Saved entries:
◇ ◇ ◇

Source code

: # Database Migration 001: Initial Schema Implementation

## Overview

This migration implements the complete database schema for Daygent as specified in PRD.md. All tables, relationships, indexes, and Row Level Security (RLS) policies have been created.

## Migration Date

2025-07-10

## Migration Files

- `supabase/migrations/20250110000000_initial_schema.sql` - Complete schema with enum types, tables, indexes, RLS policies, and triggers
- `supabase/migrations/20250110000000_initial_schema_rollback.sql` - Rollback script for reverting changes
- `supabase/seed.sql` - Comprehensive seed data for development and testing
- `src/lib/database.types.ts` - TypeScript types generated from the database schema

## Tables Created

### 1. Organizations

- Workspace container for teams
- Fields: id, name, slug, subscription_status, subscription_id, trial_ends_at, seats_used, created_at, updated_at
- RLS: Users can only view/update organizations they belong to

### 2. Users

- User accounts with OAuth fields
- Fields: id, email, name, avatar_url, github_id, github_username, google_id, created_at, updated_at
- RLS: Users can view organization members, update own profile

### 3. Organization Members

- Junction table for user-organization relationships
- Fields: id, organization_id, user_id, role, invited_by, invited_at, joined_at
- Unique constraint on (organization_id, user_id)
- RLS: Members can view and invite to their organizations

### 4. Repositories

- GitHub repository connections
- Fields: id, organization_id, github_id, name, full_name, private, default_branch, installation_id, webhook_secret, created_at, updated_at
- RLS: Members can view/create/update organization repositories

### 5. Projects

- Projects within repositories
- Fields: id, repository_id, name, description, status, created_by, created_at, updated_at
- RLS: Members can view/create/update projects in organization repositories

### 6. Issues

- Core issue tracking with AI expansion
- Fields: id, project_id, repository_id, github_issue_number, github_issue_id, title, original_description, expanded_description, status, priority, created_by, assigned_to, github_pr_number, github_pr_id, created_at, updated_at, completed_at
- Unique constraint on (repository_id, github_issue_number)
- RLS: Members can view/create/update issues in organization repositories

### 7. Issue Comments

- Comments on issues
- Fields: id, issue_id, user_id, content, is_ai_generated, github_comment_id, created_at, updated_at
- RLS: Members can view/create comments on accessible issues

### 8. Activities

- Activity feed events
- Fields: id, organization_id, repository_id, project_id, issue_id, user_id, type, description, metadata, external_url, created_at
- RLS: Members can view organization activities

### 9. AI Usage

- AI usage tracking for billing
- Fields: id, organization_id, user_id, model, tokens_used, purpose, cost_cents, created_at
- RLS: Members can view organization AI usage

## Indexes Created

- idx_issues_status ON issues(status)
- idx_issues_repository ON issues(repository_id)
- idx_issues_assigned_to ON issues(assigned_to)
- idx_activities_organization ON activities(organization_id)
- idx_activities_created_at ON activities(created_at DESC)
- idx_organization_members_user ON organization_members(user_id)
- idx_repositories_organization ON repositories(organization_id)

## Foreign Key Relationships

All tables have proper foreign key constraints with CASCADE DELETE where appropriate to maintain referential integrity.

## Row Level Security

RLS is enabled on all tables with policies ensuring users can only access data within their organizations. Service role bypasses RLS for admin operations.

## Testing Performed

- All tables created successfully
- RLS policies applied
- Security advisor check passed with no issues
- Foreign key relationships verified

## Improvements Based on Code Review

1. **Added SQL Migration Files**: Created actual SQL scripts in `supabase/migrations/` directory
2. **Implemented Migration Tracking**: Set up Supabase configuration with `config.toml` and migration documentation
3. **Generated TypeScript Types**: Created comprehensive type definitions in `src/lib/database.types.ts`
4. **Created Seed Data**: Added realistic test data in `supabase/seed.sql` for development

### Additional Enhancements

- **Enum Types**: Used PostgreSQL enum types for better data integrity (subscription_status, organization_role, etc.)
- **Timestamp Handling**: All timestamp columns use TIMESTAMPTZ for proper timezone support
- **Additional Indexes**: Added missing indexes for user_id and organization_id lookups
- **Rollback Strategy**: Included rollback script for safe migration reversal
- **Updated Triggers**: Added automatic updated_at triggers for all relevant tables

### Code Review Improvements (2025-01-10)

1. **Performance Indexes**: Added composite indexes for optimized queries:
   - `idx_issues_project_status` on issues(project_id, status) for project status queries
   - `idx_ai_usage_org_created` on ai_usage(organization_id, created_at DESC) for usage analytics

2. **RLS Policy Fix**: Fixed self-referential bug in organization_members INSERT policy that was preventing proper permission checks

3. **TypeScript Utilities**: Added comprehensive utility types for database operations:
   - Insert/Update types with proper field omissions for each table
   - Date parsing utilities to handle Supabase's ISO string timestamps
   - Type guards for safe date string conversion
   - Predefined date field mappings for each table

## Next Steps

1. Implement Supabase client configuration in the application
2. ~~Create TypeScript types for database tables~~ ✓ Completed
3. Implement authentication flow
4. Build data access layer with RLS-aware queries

◇ ◇ ◇

Exercise directions — Every line above from the line with "### Code Review Improvements (2025-01-10)" to the line with "- Insert/Update types", both included, must be reproduced exactly, and no other line may appear.

Answer to the problem —
### Code Review Improvements (2025-01-10)

1. **Performance Indexes**: Added composite indexes for optimized queries:
   - `idx_issues_project_status` on issues(project_id, status) for project status queries
   - `idx_ai_usage_org_created` on ai_usage(organization_id, created_at DESC) for usage analytics

2. **RLS Policy Fix**: Fixed self-referential bug in organization_members INSERT policy that was preventing proper permission checks

3. **TypeScript Utilities**: Added comprehensive utility types for database operations:
   - Insert/Update types with proper field omissions for each table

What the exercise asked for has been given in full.